• **Task prompt**
Please count the lines in this listing that include the string "wordt", and give only the number.

• **Listed entries**
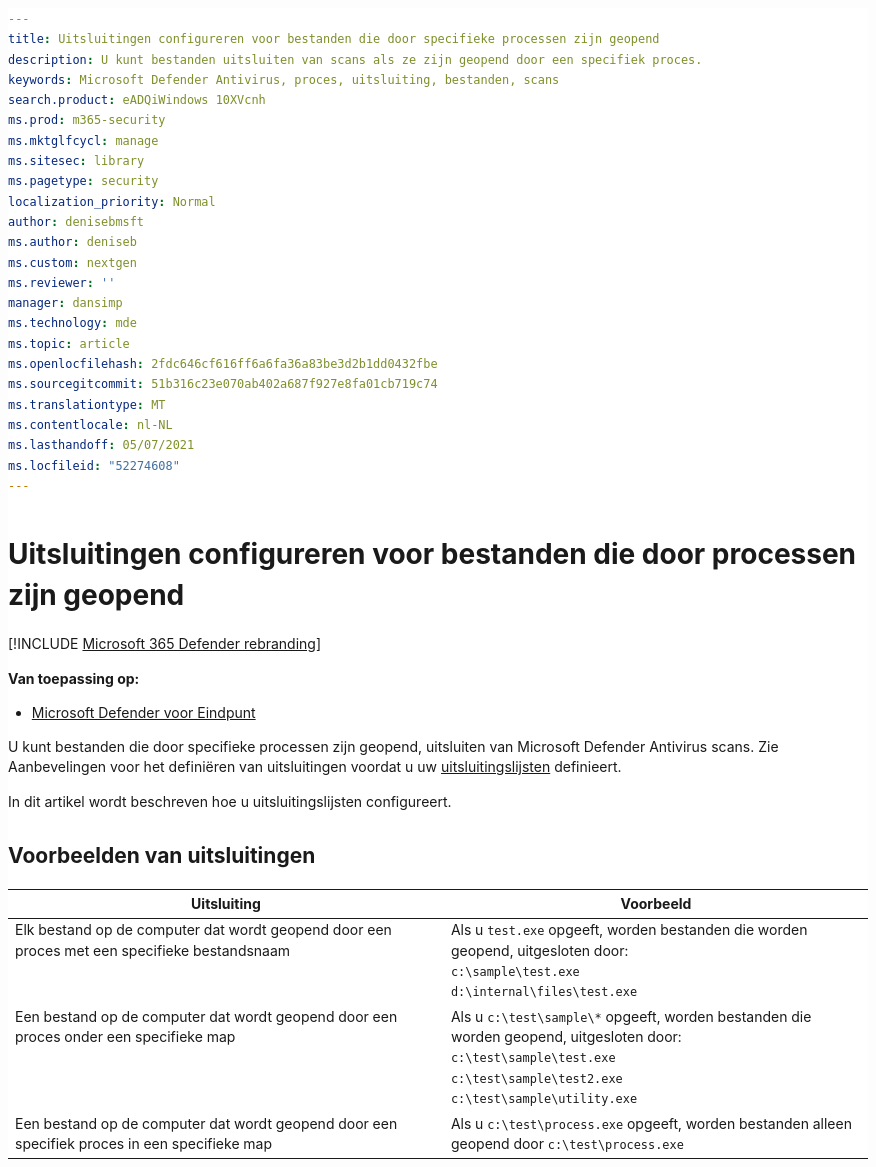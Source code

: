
 ```yaml
---
title: Uitsluitingen configureren voor bestanden die door specifieke processen zijn geopend
description: U kunt bestanden uitsluiten van scans als ze zijn geopend door een specifiek proces.
keywords: Microsoft Defender Antivirus, proces, uitsluiting, bestanden, scans
search.product: eADQiWindows 10XVcnh
ms.prod: m365-security
ms.mktglfcycl: manage
ms.sitesec: library
ms.pagetype: security
localization_priority: Normal
author: denisebmsft
ms.author: deniseb
ms.custom: nextgen
ms.reviewer: ''
manager: dansimp
ms.technology: mde
ms.topic: article
ms.openlocfilehash: 2fdc646cf616ff6a6fa36a83be3d2b1dd0432fbe
ms.sourcegitcommit: 51b316c23e070ab402a687f927e8fa01cb719c74
ms.translationtype: MT
ms.contentlocale: nl-NL
ms.lasthandoff: 05/07/2021
ms.locfileid: "52274608"
---
```

# <a name="configure-exclusions-for-files-opened-by-processes"></a>Uitsluitingen configureren voor bestanden die door processen zijn geopend

[!INCLUDE [Microsoft 365 Defender rebranding](../../includes/microsoft-defender.md)]


**Van toepassing op:**

- [Microsoft Defender voor Eindpunt](/microsoft-365/security/defender-endpoint/)

U kunt bestanden die door specifieke processen zijn geopend, uitsluiten van Microsoft Defender Antivirus scans. Zie Aanbevelingen voor het definiëren van uitsluitingen voordat u uw [uitsluitingslijsten](configure-exclusions-microsoft-defender-antivirus.md#recommendations-for-defining-exclusions) definieert.

In dit artikel wordt beschreven hoe u uitsluitingslijsten configureert. 

## <a name="examples-of-exclusions"></a>Voorbeelden van uitsluitingen

|Uitsluiting | Voorbeeld |
|---|---|
|Elk bestand op de computer dat wordt geopend door een proces met een specifieke bestandsnaam | Als u `test.exe` opgeeft, worden bestanden die worden geopend, uitgesloten door: <br/>`c:\sample\test.exe`<br/>`d:\internal\files\test.exe` |  
|Een bestand op de computer dat wordt geopend door een proces onder een specifieke map | Als u `c:\test\sample\*` opgeeft, worden bestanden die worden geopend, uitgesloten door:<br/>`c:\test\sample\test.exe`<br/>`c:\test\sample\test2.exe`<br/>`c:\test\sample\utility.exe` | 
|Een bestand op de computer dat wordt geopend door een specifiek proces in een specifieke map | Als u `c:\test\process.exe` opgeeft, worden bestanden alleen geopend door `c:\test\process.exe` |
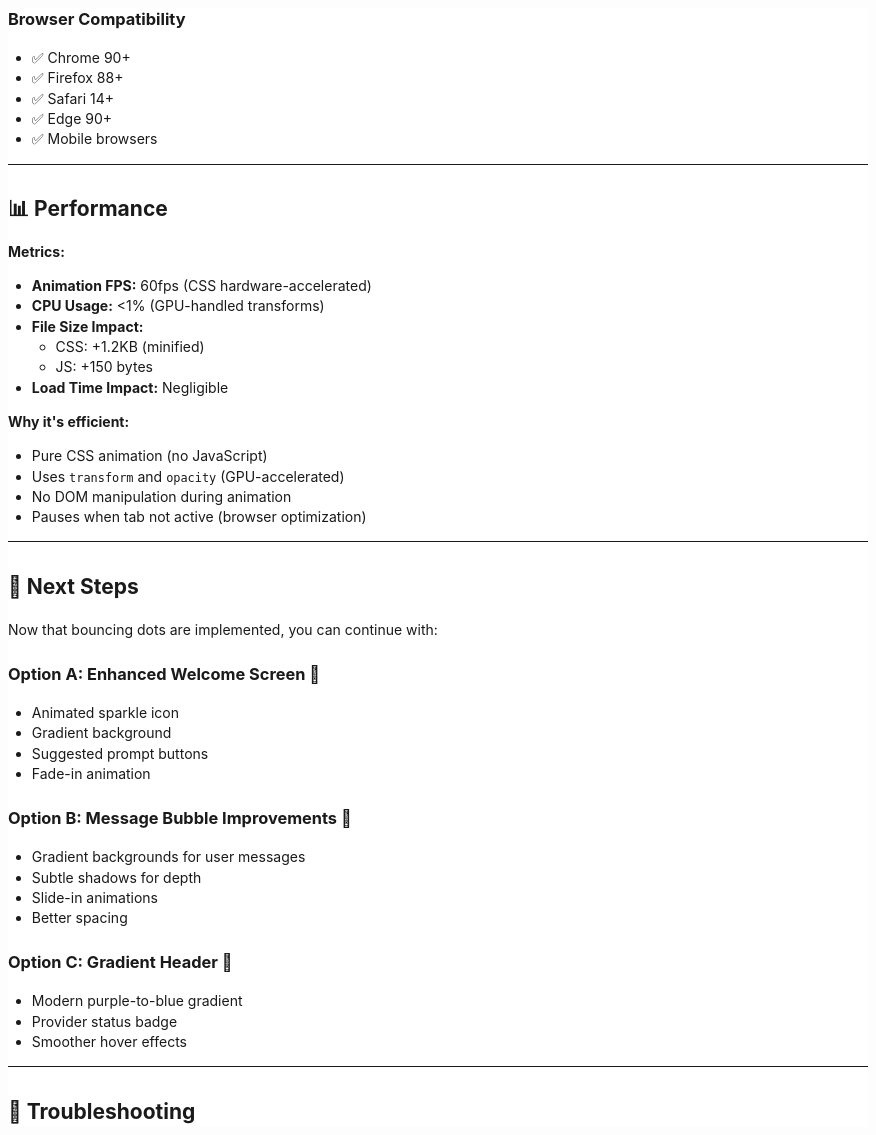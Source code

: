 ### Browser Compatibility
- ✅ Chrome 90+
- ✅ Firefox 88+
- ✅ Safari 14+
- ✅ Edge 90+
- ✅ Mobile browsers

---

## 📊 Performance

**Metrics:**
- **Animation FPS:** 60fps (CSS hardware-accelerated)
- **CPU Usage:** <1% (GPU-handled transforms)
- **File Size Impact:** 
  - CSS: +1.2KB (minified)
  - JS: +150 bytes
- **Load Time Impact:** Negligible

**Why it's efficient:**
- Pure CSS animation (no JavaScript)
- Uses `transform` and `opacity` (GPU-accelerated)
- No DOM manipulation during animation
- Pauses when tab not active (browser optimization)

---

## 🚀 Next Steps

Now that bouncing dots are implemented, you can continue with:

### **Option A: Enhanced Welcome Screen** 🎨
- Animated sparkle icon
- Gradient background
- Suggested prompt buttons
- Fade-in animation

### **Option B: Message Bubble Improvements** 💬
- Gradient backgrounds for user messages
- Subtle shadows for depth
- Slide-in animations
- Better spacing

### **Option C: Gradient Header** 🌈
- Modern purple-to-blue gradient
- Provider status badge
- Smoother hover effects

---

## 🐛 Troubleshooting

• **Finished task**
4